The exhibition Den røde armés tilbaketrekning | Возвращение Красной Армии | The Withdrawal of the Red Army is created in the context of the shared history between Norway and Russia, as seen from a northern perspective. A history that until recently has been under-communicated, but has global significance. For the first time in Northern Norway, the public will have the opportunity to see works by internationally recognized artists such as Gustav Metzger, Asta Gröting, Amilcar Packer, Sean Snyder, Leonard Rickhard, Lee Miller and David E. Scherman.
Time, memory, resistance and play form the conceptual anchors for the exhibition itself. Works will be contextualized to evoke a spatial poetics premised upon intersecting historical eras, geographical borders, psychological lacunae, and both living and dead ideologies. Thematically, it revolves around notions of history writing and constructions of reality through language, the negotiation of collective trauma through games and play, camouflage, appropriation and repetition, alternate endings as well as questions of originality and authenticity in the work of art.
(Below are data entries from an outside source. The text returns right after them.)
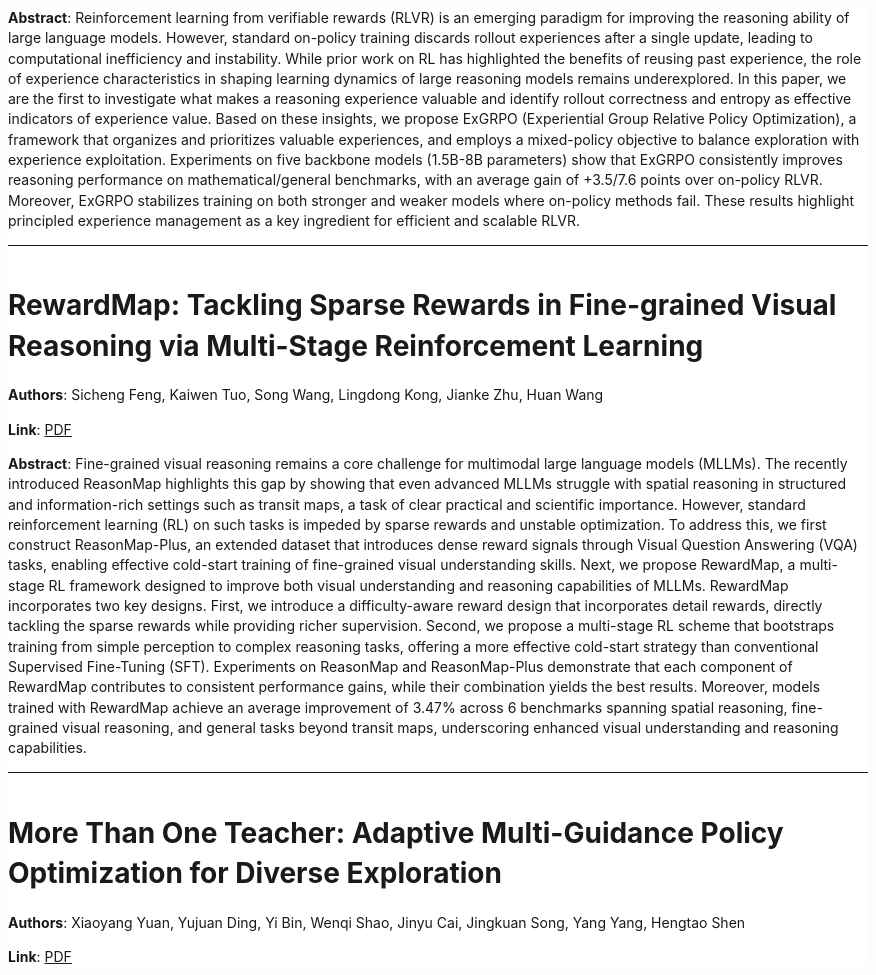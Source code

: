 **Abstract**: Reinforcement learning from verifiable rewards (RLVR) is an emerging paradigm for improving the reasoning ability of large language models. However, standard on-policy training discards rollout experiences after a single update, leading to computational inefficiency and instability. While prior work on RL has highlighted the benefits of reusing past experience, the role of experience characteristics in shaping learning dynamics of large reasoning models remains underexplored. In this paper, we are the first to investigate what makes a reasoning experience valuable and identify rollout correctness and entropy as effective indicators of experience value. Based on these insights, we propose ExGRPO (Experiential Group Relative Policy Optimization), a framework that organizes and prioritizes valuable experiences, and employs a mixed-policy objective to balance exploration with experience exploitation. Experiments on five backbone models (1.5B-8B parameters) show that ExGRPO consistently improves reasoning performance on mathematical/general benchmarks, with an average gain of +3.5/7.6 points over on-policy RLVR. Moreover, ExGRPO stabilizes training on both stronger and weaker models where on-policy methods fail. These results highlight principled experience management as a key ingredient for efficient and scalable RLVR. 

---
# RewardMap: Tackling Sparse Rewards in Fine-grained Visual Reasoning via Multi-Stage Reinforcement Learning 

**Authors**: Sicheng Feng, Kaiwen Tuo, Song Wang, Lingdong Kong, Jianke Zhu, Huan Wang  

**Link**: [PDF](https://arxiv.org/pdf/2510.02240)  

**Abstract**: Fine-grained visual reasoning remains a core challenge for multimodal large language models (MLLMs). The recently introduced ReasonMap highlights this gap by showing that even advanced MLLMs struggle with spatial reasoning in structured and information-rich settings such as transit maps, a task of clear practical and scientific importance. However, standard reinforcement learning (RL) on such tasks is impeded by sparse rewards and unstable optimization. To address this, we first construct ReasonMap-Plus, an extended dataset that introduces dense reward signals through Visual Question Answering (VQA) tasks, enabling effective cold-start training of fine-grained visual understanding skills. Next, we propose RewardMap, a multi-stage RL framework designed to improve both visual understanding and reasoning capabilities of MLLMs. RewardMap incorporates two key designs. First, we introduce a difficulty-aware reward design that incorporates detail rewards, directly tackling the sparse rewards while providing richer supervision. Second, we propose a multi-stage RL scheme that bootstraps training from simple perception to complex reasoning tasks, offering a more effective cold-start strategy than conventional Supervised Fine-Tuning (SFT). Experiments on ReasonMap and ReasonMap-Plus demonstrate that each component of RewardMap contributes to consistent performance gains, while their combination yields the best results. Moreover, models trained with RewardMap achieve an average improvement of 3.47% across 6 benchmarks spanning spatial reasoning, fine-grained visual reasoning, and general tasks beyond transit maps, underscoring enhanced visual understanding and reasoning capabilities. 

---
# More Than One Teacher: Adaptive Multi-Guidance Policy Optimization for Diverse Exploration 

**Authors**: Xiaoyang Yuan, Yujuan Ding, Yi Bin, Wenqi Shao, Jinyu Cai, Jingkuan Song, Yang Yang, Hengtao Shen  

**Link**: [PDF](https://arxiv.org/pdf/2510.02227)  
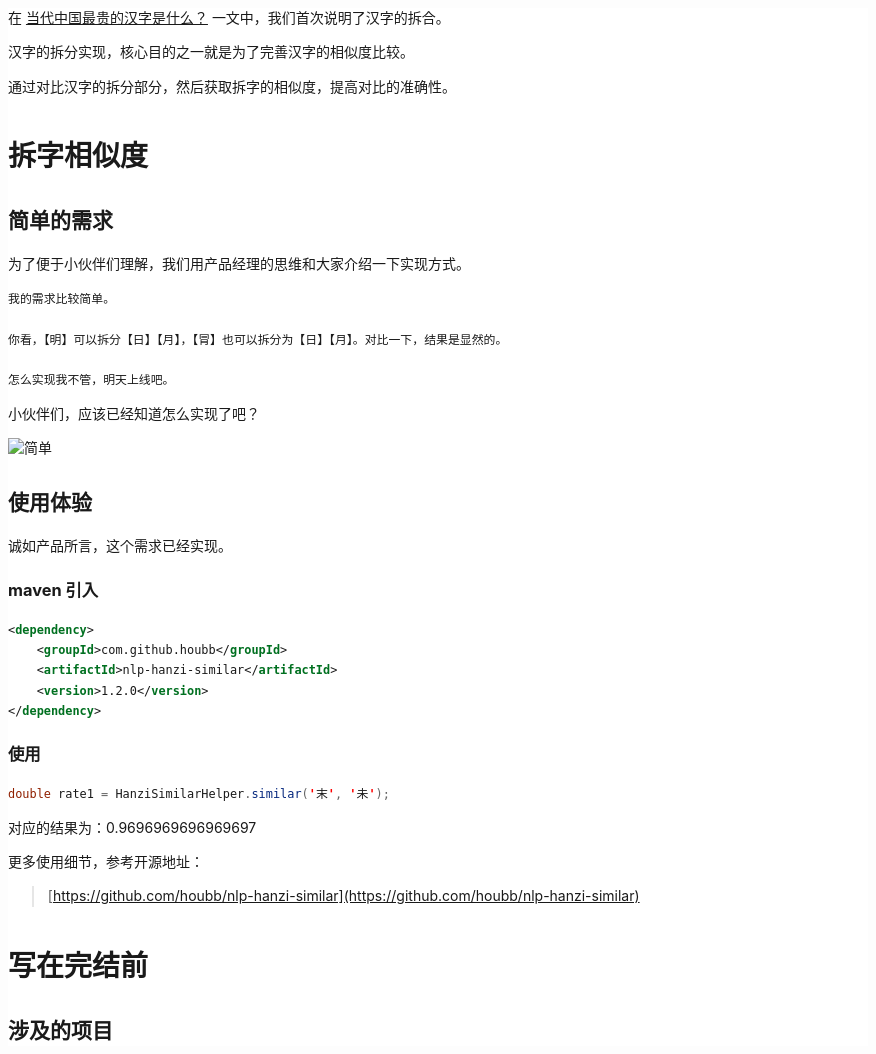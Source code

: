 在 [当代中国最贵的汉字是什么？](https://mp.weixin.qq.com/s/SETYeJchvWuqicrHLgG2mQ) 一文中，我们首次说明了汉字的拆合。

汉字的拆分实现，核心目的之一就是为了完善汉字的相似度比较。

通过对比汉字的拆分部分，然后获取拆字的相似度，提高对比的准确性。

# 拆字相似度

## 简单的需求

为了便于小伙伴们理解，我们用产品经理的思维和大家介绍一下实现方式。

```
我的需求比较简单。

你看，【明】可以拆分【日】【月】，【冐】也可以拆分为【日】【月】。对比一下，结果是显然的。

怎么实现我不管，明天上线吧。
```

小伙伴们，应该已经知道怎么实现了吧？

![简单](https://img-blog.csdnimg.cn/1a7d5a85bab1472aaef68fb3bac14008.jpg)

## 使用体验

诚如产品所言，这个需求已经实现。

### maven 引入

```xml
<dependency>
    <groupId>com.github.houbb</groupId>
    <artifactId>nlp-hanzi-similar</artifactId>
    <version>1.2.0</version>
</dependency>
```

### 使用

```java
double rate1 = HanziSimilarHelper.similar('末', '未');
```

对应的结果为：0.9696969696969697

更多使用细节，参考开源地址：

> [https://github.com/houbb/nlp-hanzi-similar](https://github.com/houbb/nlp-hanzi-similar)

# 写在完结前

## 涉及的项目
Ivan Galuzin, artist and curator elaborates: ‘Despite the title and much of what is shown here, the exhibition is not about war and its atrocities. Rather it is a dream of retreating into another realm, a medley of timelines intertwined. A chance to invent new ways of resistance, withdrawing into laziness, rest, meditation and sleep.‘
The project has been initiated by Norwegian-Russian artist and curator Ivan Galuzin and produced in collaboration with Northern Norway Art Museum’s curator Lise Dahl. A tri-language publication documenting the touring exhibition, accompanying texts and research material was published in October 2018. The exhibition opened at Nordnorsk Kunstmuseum in November 2015 and toured to Kirkenes, Murmansk, Arkhangelsk and Blaker outside Oslo.
The project is supported by Barentskult, OCA (Office of Contemporary Art), Fritt Ord Foundation, Arts Council Norway and the Norwegian Consulate in Murmansk.